What the task asks
Could you restate every record below word for word?

Exercise material
—————
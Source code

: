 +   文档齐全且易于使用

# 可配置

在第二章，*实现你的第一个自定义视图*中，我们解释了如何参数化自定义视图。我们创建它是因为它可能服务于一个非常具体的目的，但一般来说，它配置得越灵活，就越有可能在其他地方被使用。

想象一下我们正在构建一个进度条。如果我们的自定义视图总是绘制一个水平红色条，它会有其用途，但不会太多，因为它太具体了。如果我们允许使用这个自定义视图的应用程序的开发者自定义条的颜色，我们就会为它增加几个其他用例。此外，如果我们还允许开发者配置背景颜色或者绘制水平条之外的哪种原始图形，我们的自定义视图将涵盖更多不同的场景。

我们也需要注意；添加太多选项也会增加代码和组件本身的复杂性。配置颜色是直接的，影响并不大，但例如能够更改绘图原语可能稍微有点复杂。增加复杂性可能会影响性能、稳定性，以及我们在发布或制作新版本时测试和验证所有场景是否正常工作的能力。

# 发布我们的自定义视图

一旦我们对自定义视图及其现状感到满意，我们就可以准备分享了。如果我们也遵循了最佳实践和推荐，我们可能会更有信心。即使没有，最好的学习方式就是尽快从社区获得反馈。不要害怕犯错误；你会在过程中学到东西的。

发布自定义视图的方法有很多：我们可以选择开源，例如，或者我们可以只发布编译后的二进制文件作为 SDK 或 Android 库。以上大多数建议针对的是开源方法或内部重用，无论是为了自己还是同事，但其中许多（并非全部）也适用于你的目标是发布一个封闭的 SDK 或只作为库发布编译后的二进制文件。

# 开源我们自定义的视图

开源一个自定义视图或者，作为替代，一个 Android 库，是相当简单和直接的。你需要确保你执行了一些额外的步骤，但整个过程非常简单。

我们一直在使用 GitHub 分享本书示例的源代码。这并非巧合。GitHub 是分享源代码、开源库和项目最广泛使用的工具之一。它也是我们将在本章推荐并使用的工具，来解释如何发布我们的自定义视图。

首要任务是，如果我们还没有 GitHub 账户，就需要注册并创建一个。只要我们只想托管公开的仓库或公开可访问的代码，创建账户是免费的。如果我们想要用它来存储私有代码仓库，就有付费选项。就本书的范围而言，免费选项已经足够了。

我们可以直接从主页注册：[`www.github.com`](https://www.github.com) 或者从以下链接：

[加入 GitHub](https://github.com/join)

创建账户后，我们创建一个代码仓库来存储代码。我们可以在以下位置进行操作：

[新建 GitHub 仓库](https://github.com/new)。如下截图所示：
—————
Response for this exercise
Source code

: +   文档齐全且易于使用

# 可配置

在第二章，*实现你的第一个自定义视图*中，我们解释了如何参数化自定义视图。我们创建它是因为它可能服务于一个非常具体的目的，但一般来说，它配置得越灵活，就越有可能在其他地方被使用。

想象一下我们正在构建一个进度条。如果我们的自定义视图总是绘制一个水平红色条，它会有其用途，但不会太多，因为它太具体了。如果我们允许使用这个自定义视图的应用程序的开发者自定义条的颜色，我们就会为它增加几个其他用例。此外，如果我们还允许开发者配置背景颜色或者绘制水平条之外的哪种原始图形，我们的自定义视图将涵盖更多不同的场景。

我们也需要注意；添加太多选项也会增加代码和组件本身的复杂性。配置颜色是直接的，影响并不大，但例如能够更改绘图原语可能稍微有点复杂。增加复杂性可能会影响性能、稳定性，以及我们在发布或制作新版本时测试和验证所有场景是否正常工作的能力。

# 发布我们的自定义视图

一旦我们对自定义视图及其现状感到满意，我们就可以准备分享了。如果我们也遵循了最佳实践和推荐，我们可能会更有信心。即使没有，最好的学习方式就是尽快从社区获得反馈。不要害怕犯错误；你会在过程中学到东西的。

发布自定义视图的方法有很多：我们可以选择开源，例如，或者我们可以只发布编译后的二进制文件作为 SDK 或 Android 库。以上大多数建议针对的是开源方法或内部重用，无论是为了自己还是同事，但其中许多（并非全部）也适用于你的目标是发布一个封闭的 SDK 或只作为库发布编译后的二进制文件。

# 开源我们自定义的视图

开源一个自定义视图或者，作为替代，一个 Android 库，是相当简单和直接的。你需要确保你执行了一些额外的步骤，但整个过程非常简单。

我们一直在使用 GitHub 分享本书示例的源代码。这并非巧合。GitHub 是分享源代码、开源库和项目最广泛使用的工具之一。它也是我们将在本章推荐并使用的工具，来解释如何发布我们的自定义视图。

首要任务是，如果我们还没有 GitHub 账户，就需要注册并创建一个。只要我们只想托管公开的仓库或公开可访问的代码，创建账户是免费的。如果我们想要用它来存储私有代码仓库，就有付费选项。就本书的范围而言，免费选项已经足够了。

我们可以直接从主页注册：[`www.github.com`](https://www.github.com) 或者从以下链接：

[加入 GitHub](https://github.com/join)

创建账户后，我们创建一个代码仓库来存储代码。我们可以在以下位置进行操作：

[新建 GitHub 仓库](https://github.com/new)。如下截图所示：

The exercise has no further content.